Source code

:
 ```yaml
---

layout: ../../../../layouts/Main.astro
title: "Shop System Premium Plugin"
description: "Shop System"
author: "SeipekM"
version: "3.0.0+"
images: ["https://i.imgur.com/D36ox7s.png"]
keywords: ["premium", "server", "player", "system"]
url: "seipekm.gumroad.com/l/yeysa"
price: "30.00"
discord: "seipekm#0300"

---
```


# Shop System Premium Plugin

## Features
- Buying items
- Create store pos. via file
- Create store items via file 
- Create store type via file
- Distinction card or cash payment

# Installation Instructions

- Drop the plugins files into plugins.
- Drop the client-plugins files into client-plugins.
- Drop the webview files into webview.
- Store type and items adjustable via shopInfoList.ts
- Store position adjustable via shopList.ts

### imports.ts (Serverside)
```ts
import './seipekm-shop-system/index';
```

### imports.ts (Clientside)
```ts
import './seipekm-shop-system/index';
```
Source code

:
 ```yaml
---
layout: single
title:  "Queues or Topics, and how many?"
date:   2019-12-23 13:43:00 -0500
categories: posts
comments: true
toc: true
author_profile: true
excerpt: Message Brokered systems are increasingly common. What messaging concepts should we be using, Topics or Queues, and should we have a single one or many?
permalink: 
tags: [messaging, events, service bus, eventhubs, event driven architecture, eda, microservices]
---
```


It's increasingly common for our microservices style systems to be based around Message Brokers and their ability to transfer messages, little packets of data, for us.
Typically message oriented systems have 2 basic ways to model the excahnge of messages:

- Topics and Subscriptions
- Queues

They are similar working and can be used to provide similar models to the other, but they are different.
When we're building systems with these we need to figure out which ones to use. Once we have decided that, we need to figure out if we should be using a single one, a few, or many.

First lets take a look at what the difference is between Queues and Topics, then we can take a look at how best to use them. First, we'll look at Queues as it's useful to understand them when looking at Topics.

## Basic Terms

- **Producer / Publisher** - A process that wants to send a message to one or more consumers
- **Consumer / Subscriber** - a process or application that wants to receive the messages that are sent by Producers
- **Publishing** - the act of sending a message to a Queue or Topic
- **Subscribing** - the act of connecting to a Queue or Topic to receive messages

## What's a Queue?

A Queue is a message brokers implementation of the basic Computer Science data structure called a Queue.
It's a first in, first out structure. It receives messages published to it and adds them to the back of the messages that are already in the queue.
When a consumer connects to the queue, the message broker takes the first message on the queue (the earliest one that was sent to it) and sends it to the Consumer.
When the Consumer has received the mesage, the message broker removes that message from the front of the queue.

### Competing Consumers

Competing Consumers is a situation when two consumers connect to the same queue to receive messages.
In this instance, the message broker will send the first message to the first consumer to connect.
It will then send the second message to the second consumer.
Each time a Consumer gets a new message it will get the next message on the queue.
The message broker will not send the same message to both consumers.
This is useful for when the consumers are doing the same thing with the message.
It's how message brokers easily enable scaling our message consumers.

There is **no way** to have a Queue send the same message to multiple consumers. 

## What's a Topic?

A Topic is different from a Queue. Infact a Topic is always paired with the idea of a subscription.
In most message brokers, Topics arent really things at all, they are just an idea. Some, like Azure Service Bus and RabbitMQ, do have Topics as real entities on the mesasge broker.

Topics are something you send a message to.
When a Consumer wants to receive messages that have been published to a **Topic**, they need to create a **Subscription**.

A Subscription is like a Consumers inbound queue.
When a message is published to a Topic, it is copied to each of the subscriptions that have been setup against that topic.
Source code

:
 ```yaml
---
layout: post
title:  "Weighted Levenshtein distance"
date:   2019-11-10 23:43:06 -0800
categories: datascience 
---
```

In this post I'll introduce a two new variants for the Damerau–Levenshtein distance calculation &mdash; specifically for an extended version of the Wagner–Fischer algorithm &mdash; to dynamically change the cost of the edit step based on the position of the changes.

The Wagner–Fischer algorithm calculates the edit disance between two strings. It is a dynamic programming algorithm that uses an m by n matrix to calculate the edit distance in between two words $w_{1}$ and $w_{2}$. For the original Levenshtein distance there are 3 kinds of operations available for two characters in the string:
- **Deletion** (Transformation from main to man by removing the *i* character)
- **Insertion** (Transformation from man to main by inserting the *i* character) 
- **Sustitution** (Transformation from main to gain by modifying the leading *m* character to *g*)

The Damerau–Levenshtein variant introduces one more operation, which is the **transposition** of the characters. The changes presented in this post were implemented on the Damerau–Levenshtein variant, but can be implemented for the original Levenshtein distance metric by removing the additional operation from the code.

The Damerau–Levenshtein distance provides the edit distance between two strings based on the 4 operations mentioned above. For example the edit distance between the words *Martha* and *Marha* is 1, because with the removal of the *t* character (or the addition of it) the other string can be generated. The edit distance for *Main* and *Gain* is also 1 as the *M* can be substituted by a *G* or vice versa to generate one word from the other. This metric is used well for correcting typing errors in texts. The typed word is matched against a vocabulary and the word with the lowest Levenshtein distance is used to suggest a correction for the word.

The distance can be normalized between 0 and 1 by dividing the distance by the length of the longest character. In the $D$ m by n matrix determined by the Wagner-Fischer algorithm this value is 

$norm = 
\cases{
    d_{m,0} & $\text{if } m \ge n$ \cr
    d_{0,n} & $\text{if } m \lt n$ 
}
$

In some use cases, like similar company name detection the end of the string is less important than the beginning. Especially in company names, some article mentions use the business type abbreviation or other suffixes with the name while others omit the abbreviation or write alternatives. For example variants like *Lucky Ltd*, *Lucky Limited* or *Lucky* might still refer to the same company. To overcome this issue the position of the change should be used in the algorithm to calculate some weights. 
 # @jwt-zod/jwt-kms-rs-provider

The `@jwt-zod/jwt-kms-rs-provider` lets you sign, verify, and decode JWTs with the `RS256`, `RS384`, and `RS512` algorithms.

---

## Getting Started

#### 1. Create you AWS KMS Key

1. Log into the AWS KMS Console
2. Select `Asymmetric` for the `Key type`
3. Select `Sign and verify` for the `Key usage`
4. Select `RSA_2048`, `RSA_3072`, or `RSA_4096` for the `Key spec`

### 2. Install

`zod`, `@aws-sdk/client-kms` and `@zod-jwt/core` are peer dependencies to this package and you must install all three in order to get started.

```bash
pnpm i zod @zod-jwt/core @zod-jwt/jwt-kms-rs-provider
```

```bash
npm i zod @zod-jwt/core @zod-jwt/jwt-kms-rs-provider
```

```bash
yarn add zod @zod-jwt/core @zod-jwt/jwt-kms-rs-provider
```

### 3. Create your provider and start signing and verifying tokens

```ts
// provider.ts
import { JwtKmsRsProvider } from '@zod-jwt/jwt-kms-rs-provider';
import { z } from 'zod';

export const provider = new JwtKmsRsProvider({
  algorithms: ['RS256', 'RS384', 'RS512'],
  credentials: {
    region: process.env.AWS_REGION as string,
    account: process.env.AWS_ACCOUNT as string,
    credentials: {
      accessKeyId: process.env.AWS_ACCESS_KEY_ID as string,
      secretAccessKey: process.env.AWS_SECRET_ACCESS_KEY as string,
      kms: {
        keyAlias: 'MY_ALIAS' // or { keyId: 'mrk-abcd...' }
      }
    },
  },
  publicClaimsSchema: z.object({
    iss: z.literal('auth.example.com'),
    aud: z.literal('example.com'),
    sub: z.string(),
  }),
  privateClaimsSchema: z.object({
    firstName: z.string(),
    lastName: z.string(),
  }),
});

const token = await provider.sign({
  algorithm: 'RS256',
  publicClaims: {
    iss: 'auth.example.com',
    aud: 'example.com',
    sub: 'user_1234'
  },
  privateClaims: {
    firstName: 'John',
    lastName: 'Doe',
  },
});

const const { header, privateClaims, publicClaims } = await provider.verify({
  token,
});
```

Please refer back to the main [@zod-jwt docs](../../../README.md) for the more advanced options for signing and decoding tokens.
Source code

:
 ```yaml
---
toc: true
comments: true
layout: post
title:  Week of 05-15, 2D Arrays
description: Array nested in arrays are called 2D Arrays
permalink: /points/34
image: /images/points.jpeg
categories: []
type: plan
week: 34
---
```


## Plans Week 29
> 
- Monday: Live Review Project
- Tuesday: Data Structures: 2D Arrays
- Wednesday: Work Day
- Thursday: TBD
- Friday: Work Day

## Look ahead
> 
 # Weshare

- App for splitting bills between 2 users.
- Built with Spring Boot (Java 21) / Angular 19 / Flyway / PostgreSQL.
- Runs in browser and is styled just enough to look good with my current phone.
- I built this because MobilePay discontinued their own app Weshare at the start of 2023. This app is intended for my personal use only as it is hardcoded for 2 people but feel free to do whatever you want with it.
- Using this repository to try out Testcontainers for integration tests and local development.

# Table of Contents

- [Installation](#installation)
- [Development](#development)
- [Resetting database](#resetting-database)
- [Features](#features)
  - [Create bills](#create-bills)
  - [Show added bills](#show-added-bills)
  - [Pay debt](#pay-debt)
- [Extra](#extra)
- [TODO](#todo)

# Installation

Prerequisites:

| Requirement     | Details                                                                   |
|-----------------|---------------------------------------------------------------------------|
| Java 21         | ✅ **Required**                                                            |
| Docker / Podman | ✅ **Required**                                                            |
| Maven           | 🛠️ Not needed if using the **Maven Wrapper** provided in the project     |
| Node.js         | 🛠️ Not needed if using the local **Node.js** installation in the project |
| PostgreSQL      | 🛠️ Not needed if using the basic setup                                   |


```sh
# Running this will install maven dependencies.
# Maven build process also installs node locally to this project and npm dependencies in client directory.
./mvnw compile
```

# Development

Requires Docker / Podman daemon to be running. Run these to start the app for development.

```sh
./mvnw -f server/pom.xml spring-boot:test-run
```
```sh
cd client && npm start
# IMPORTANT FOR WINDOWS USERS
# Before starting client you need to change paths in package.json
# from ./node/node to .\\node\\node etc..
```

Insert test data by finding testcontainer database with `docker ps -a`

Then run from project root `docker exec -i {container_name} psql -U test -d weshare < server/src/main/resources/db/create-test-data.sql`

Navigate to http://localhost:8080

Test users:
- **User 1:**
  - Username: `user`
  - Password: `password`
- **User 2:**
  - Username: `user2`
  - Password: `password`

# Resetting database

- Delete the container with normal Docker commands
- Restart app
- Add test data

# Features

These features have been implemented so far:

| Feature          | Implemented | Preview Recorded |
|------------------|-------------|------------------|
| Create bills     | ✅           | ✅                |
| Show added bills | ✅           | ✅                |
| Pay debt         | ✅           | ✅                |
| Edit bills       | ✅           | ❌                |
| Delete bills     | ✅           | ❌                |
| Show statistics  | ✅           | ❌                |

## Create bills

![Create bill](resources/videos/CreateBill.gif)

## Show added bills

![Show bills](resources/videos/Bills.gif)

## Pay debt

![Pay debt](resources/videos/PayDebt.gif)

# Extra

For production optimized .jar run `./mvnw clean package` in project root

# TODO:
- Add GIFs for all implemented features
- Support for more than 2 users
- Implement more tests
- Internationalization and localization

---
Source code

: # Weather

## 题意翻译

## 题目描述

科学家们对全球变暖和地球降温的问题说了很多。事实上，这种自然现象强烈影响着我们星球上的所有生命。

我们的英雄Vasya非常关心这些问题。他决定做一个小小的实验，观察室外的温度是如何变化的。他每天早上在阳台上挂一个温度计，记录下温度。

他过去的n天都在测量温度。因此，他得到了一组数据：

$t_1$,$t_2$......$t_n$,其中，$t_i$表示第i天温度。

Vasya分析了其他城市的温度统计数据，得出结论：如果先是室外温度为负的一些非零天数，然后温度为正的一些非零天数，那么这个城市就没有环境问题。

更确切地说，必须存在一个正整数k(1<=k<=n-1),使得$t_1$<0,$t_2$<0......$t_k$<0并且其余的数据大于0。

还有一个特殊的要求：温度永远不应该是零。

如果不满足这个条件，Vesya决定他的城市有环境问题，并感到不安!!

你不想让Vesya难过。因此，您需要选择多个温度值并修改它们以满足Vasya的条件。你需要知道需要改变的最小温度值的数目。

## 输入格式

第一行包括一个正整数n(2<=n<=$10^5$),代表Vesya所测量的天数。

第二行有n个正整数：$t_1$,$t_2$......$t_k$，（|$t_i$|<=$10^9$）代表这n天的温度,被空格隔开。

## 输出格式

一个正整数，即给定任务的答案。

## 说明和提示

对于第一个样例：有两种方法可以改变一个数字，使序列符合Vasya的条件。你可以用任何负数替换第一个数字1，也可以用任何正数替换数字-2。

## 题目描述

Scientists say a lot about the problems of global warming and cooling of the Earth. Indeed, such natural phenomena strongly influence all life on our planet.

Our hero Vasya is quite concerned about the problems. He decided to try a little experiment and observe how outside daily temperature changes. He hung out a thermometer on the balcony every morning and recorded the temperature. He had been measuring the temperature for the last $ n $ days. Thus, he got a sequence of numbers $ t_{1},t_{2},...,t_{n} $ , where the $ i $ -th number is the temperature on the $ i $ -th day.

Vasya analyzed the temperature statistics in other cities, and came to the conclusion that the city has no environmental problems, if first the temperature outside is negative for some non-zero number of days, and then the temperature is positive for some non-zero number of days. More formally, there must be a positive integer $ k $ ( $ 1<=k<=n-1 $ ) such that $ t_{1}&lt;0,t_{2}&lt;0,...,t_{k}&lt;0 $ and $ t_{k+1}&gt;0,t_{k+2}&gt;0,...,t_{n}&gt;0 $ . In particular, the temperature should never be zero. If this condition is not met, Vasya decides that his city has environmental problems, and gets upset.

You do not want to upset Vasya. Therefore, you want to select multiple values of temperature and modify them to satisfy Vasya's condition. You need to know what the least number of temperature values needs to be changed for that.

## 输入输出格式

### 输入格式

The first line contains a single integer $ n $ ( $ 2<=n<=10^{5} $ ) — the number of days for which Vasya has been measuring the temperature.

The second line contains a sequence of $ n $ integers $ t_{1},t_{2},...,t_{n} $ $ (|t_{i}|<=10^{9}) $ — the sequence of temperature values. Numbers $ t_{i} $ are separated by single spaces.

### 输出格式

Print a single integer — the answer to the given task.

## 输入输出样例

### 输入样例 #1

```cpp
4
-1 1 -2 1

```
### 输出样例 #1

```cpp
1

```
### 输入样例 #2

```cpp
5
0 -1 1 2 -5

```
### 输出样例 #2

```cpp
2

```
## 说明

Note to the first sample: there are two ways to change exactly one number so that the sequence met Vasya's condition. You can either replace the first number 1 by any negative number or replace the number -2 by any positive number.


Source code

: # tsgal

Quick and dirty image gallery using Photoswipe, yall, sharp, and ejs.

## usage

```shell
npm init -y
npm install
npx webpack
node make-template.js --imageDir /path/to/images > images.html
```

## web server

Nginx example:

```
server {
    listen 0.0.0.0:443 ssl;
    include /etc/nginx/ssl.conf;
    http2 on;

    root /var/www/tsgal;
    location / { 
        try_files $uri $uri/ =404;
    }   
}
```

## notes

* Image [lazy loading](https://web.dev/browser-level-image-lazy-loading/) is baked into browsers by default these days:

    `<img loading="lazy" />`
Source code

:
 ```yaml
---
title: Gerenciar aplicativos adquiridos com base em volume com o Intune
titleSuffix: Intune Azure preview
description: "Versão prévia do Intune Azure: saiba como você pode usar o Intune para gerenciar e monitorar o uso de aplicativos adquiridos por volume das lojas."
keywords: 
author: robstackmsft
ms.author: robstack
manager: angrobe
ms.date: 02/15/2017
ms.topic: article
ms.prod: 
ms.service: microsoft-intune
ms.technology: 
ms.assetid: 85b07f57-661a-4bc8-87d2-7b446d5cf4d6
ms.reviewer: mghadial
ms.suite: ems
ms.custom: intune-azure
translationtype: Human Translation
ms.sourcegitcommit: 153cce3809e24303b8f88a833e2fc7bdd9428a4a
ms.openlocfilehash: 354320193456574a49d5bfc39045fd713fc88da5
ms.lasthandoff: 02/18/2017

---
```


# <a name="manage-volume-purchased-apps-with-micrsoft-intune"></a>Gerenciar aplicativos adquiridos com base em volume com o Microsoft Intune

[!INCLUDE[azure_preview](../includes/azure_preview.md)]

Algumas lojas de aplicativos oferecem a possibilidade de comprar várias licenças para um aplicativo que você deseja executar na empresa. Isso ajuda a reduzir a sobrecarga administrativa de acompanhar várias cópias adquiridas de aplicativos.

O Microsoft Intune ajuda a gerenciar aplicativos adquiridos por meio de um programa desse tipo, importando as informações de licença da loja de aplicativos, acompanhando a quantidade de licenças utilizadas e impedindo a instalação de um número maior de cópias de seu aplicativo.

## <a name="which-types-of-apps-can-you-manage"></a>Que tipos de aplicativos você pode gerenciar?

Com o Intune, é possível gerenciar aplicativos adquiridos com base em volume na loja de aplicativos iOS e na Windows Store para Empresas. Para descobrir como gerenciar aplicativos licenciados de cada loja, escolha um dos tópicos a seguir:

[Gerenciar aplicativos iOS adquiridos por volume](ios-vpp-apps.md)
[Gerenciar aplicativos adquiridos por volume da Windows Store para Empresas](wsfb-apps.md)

▶ EXERCISE BRIEF
Your task is to restate, word for word, the lines from the beginning of the records to the line with "- Create store type via file", inclusive.

▶ ANSWER FOR THE TASK
Source code

:
 ```yaml
---

layout: ../../../../layouts/Main.astro
title: "Shop System Premium Plugin"
description: "Shop System"
author: "SeipekM"
version: "3.0.0+"
images: ["https://i.imgur.com/D36ox7s.png"]
keywords: ["premium", "server", "player", "system"]
url: "seipekm.gumroad.com/l/yeysa"
price: "30.00"
discord: "seipekm#0300"

---
```


# Shop System Premium Plugin

## Features
- Buying items
- Create store pos. via file
- Create store items via file 
- Create store type via file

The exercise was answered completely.